### Provided material

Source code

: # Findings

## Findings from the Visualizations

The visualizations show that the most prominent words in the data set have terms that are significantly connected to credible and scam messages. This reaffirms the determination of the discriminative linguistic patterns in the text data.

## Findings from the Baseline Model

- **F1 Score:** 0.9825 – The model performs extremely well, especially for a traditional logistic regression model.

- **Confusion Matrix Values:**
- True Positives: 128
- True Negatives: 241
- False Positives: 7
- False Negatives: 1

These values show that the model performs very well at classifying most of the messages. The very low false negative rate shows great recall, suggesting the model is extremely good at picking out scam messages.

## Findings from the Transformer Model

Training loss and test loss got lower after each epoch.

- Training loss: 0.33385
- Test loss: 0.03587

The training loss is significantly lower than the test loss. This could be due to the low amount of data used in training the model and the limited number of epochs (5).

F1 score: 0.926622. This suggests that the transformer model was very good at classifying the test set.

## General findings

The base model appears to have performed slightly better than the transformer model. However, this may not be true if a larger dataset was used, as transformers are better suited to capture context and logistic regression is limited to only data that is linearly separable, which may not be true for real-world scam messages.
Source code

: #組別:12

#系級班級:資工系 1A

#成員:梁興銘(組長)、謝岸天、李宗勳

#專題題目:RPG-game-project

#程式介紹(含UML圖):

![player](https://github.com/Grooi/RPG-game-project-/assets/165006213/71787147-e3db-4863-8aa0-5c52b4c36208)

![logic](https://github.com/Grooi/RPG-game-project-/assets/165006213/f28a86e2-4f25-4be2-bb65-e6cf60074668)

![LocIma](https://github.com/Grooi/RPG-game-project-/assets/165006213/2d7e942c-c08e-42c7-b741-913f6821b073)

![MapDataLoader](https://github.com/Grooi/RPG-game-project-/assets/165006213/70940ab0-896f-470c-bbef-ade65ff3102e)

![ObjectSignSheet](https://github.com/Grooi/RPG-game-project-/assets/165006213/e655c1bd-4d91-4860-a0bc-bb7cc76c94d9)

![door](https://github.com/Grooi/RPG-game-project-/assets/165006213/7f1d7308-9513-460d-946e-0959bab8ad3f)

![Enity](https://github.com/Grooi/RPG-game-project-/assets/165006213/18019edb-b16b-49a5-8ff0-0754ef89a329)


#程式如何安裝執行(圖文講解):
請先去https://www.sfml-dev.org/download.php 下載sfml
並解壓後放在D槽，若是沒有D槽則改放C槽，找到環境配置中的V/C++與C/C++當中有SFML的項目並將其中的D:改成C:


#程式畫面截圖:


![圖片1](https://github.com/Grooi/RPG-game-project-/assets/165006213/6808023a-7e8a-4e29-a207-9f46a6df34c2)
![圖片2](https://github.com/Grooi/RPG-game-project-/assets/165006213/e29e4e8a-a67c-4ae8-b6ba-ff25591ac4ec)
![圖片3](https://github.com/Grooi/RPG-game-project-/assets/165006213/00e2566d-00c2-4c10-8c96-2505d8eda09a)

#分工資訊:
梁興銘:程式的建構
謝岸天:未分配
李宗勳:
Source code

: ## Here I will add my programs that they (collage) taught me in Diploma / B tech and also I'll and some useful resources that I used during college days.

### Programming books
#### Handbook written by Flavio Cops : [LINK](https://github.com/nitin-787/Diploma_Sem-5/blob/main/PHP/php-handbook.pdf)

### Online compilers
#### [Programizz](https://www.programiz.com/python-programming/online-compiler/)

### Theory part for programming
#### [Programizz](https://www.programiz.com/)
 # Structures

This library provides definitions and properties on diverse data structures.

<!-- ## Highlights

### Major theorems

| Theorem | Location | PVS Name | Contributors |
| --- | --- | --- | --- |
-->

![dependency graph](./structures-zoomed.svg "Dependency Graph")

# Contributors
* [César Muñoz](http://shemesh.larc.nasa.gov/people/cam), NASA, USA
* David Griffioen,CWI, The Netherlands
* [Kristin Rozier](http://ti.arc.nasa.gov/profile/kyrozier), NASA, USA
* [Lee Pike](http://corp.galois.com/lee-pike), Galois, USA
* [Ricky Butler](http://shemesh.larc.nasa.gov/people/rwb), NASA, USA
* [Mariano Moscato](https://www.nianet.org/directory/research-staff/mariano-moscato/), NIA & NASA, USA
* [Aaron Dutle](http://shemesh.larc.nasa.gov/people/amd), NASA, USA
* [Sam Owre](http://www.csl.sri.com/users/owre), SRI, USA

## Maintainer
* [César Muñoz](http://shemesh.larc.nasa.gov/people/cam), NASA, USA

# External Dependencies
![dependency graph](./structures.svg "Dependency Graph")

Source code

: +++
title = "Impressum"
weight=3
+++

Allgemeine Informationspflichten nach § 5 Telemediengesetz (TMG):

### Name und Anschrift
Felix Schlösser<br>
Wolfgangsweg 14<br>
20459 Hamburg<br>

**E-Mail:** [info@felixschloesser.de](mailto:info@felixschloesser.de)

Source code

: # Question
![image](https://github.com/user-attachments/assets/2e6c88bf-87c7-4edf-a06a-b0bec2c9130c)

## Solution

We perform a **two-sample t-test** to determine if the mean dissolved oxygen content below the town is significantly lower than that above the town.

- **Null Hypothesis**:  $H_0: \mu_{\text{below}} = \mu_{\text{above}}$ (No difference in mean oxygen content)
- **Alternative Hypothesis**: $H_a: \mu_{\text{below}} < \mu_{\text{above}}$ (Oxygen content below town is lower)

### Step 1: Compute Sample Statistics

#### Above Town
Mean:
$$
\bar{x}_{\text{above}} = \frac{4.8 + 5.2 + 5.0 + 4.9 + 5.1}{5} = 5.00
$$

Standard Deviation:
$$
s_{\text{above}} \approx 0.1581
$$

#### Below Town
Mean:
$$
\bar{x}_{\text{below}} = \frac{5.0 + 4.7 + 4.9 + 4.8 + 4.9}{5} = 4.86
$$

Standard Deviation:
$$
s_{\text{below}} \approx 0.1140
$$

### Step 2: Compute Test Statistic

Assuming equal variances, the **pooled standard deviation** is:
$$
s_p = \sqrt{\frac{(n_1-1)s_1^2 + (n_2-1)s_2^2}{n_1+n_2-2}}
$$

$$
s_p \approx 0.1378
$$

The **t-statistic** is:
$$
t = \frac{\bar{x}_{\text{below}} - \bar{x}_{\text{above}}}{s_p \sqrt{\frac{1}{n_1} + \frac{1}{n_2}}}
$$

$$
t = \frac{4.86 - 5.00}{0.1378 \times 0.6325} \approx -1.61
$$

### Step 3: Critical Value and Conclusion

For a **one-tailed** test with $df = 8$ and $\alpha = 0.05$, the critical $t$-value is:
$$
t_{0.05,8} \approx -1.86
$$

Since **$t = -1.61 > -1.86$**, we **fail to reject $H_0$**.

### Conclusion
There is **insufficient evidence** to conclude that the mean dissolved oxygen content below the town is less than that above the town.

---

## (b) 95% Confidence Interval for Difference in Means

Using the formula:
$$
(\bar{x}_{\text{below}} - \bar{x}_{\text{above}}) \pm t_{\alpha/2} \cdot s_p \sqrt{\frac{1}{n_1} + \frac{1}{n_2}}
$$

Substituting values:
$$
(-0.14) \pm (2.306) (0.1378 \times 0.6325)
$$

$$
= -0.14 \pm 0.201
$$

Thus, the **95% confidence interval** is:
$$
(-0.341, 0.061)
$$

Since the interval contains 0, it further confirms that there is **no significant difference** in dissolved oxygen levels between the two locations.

### Prompt
Reproduce each line of the data without any change.

### Written reply
Source code

: # Findings

## Findings from the Visualizations

The visualizations show that the most prominent words in the data set have terms that are significantly connected to credible and scam messages. This reaffirms the determination of the discriminative linguistic patterns in the text data.

## Findings from the Baseline Model

- **F1 Score:** 0.9825 – The model performs extremely well, especially for a traditional logistic regression model.

- **Confusion Matrix Values:**
- True Positives: 128
- True Negatives: 241
- False Positives: 7
- False Negatives: 1

These values show that the model performs very well at classifying most of the messages. The very low false negative rate shows great recall, suggesting the model is extremely good at picking out scam messages.

## Findings from the Transformer Model

Training loss and test loss got lower after each epoch.

- Training loss: 0.33385
- Test loss: 0.03587

The training loss is significantly lower than the test loss. This could be due to the low amount of data used in training the model and the limited number of epochs (5).

F1 score: 0.926622. This suggests that the transformer model was very good at classifying the test set.

## General findings

The base model appears to have performed slightly better than the transformer model. However, this may not be true if a larger dataset was used, as transformers are better suited to capture context and logistic regression is limited to only data that is linearly separable, which may not be true for real-world scam messages.
Source code

: #組別:12

#系級班級:資工系 1A

#成員:梁興銘(組長)、謝岸天、李宗勳

#專題題目:RPG-game-project

#程式介紹(含UML圖):

![player](https://github.com/Grooi/RPG-game-project-/assets/165006213/71787147-e3db-4863-8aa0-5c52b4c36208)

![logic](https://github.com/Grooi/RPG-game-project-/assets/165006213/f28a86e2-4f25-4be2-bb65-e6cf60074668)

![LocIma](https://github.com/Grooi/RPG-game-project-/assets/165006213/2d7e942c-c08e-42c7-b741-913f6821b073)

![MapDataLoader](https://github.com/Grooi/RPG-game-project-/assets/165006213/70940ab0-896f-470c-bbef-ade65ff3102e)

![ObjectSignSheet](https://github.com/Grooi/RPG-game-project-/assets/165006213/e655c1bd-4d91-4860-a0bc-bb7cc76c94d9)

![door](https://github.com/Grooi/RPG-game-project-/assets/165006213/7f1d7308-9513-460d-946e-0959bab8ad3f)

![Enity](https://github.com/Grooi/RPG-game-project-/assets/165006213/18019edb-b16b-49a5-8ff0-0754ef89a329)


#程式如何安裝執行(圖文講解):
請先去https://www.sfml-dev.org/download.php 下載sfml
並解壓後放在D槽，若是沒有D槽則改放C槽，找到環境配置中的V/C++與C/C++當中有SFML的項目並將其中的D:改成C:


#程式畫面截圖:


![圖片1](https://github.com/Grooi/RPG-game-project-/assets/165006213/6808023a-7e8a-4e29-a207-9f46a6df34c2)
![圖片2](https://github.com/Grooi/RPG-game-project-/assets/165006213/e29e4e8a-a67c-4ae8-b6ba-ff25591ac4ec)
![圖片3](https://github.com/Grooi/RPG-game-project-/assets/165006213/00e2566d-00c2-4c10-8c96-2505d8eda09a)

#分工資訊:
梁興銘:程式的建構
謝岸天:未分配
李宗勳:
Source code

: ## Here I will add my programs that they (collage) taught me in Diploma / B tech and also I'll and some useful resources that I used during college days.

### Programming books
#### Handbook written by Flavio Cops : [LINK](https://github.com/nitin-787/Diploma_Sem-5/blob/main/PHP/php-handbook.pdf)

### Online compilers
#### [Programizz](https://www.programiz.com/python-programming/online-compiler/)

### Theory part for programming
#### [Programizz](https://www.programiz.com/)
 # Structures

This library provides definitions and properties on diverse data structures.

<!-- ## Highlights

### Major theorems

| Theorem | Location | PVS Name | Contributors |
| --- | --- | --- | --- |
-->

![dependency graph](./structures-zoomed.svg "Dependency Graph")

# Contributors
* [César Muñoz](http://shemesh.larc.nasa.gov/people/cam), NASA, USA
* David Griffioen,CWI, The Netherlands
* [Kristin Rozier](http://ti.arc.nasa.gov/profile/kyrozier), NASA, USA
* [Lee Pike](http://corp.galois.com/lee-pike), Galois, USA
* [Ricky Butler](http://shemesh.larc.nasa.gov/people/rwb), NASA, USA
* [Mariano Moscato](https://www.nianet.org/directory/research-staff/mariano-moscato/), NIA & NASA, USA
* [Aaron Dutle](http://shemesh.larc.nasa.gov/people/amd), NASA, USA
* [Sam Owre](http://www.csl.sri.com/users/owre), SRI, USA

## Maintainer
* [César Muñoz](http://shemesh.larc.nasa.gov/people/cam), NASA, USA

# External Dependencies
![dependency graph](./structures.svg "Dependency Graph")

Source code

: +++
title = "Impressum"
weight=3
+++

Allgemeine Informationspflichten nach § 5 Telemediengesetz (TMG):

### Name und Anschrift
Felix Schlösser<br>
Wolfgangsweg 14<br>
20459 Hamburg<br>

**E-Mail:** [info@felixschloesser.de](mailto:info@felixschloesser.de)

Source code

: # Question
![image](https://github.com/user-attachments/assets/2e6c88bf-87c7-4edf-a06a-b0bec2c9130c)

## Solution

We perform a **two-sample t-test** to determine if the mean dissolved oxygen content below the town is significantly lower than that above the town.

- **Null Hypothesis**:  $H_0: \mu_{\text{below}} = \mu_{\text{above}}$ (No difference in mean oxygen content)
- **Alternative Hypothesis**: $H_a: \mu_{\text{below}} < \mu_{\text{above}}$ (Oxygen content below town is lower)

### Step 1: Compute Sample Statistics

#### Above Town
Mean:
$$
\bar{x}_{\text{above}} = \frac{4.8 + 5.2 + 5.0 + 4.9 + 5.1}{5} = 5.00
$$

Standard Deviation:
$$
s_{\text{above}} \approx 0.1581
$$

#### Below Town
Mean:
$$
\bar{x}_{\text{below}} = \frac{5.0 + 4.7 + 4.9 + 4.8 + 4.9}{5} = 4.86
$$

Standard Deviation:
$$
s_{\text{below}} \approx 0.1140
$$

### Step 2: Compute Test Statistic

Assuming equal variances, the **pooled standard deviation** is:
$$
s_p = \sqrt{\frac{(n_1-1)s_1^2 + (n_2-1)s_2^2}{n_1+n_2-2}}
$$

$$
s_p \approx 0.1378
$$

The **t-statistic** is:
$$
t = \frac{\bar{x}_{\text{below}} - \bar{x}_{\text{above}}}{s_p \sqrt{\frac{1}{n_1} + \frac{1}{n_2}}}
$$

$$
t = \frac{4.86 - 5.00}{0.1378 \times 0.6325} \approx -1.61
$$

### Step 3: Critical Value and Conclusion

For a **one-tailed** test with $df = 8$ and $\alpha = 0.05$, the critical $t$-value is:
$$
t_{0.05,8} \approx -1.86
$$

Since **$t = -1.61 > -1.86$**, we **fail to reject $H_0$**.

### Conclusion
There is **insufficient evidence** to conclude that the mean dissolved oxygen content below the town is less than that above the town.

---

## (b) 95% Confidence Interval for Difference in Means

Using the formula:
$$
(\bar{x}_{\text{below}} - \bar{x}_{\text{above}}) \pm t_{\alpha/2} \cdot s_p \sqrt{\frac{1}{n_1} + \frac{1}{n_2}}
$$

Substituting values:
$$
(-0.14) \pm (2.306) (0.1378 \times 0.6325)
$$

$$
= -0.14 \pm 0.201
$$

Thus, the **95% confidence interval** is:
$$
(-0.341, 0.061)
$$

Since the interval contains 0, it further confirms that there is **no significant difference** in dissolved oxygen levels between the two locations.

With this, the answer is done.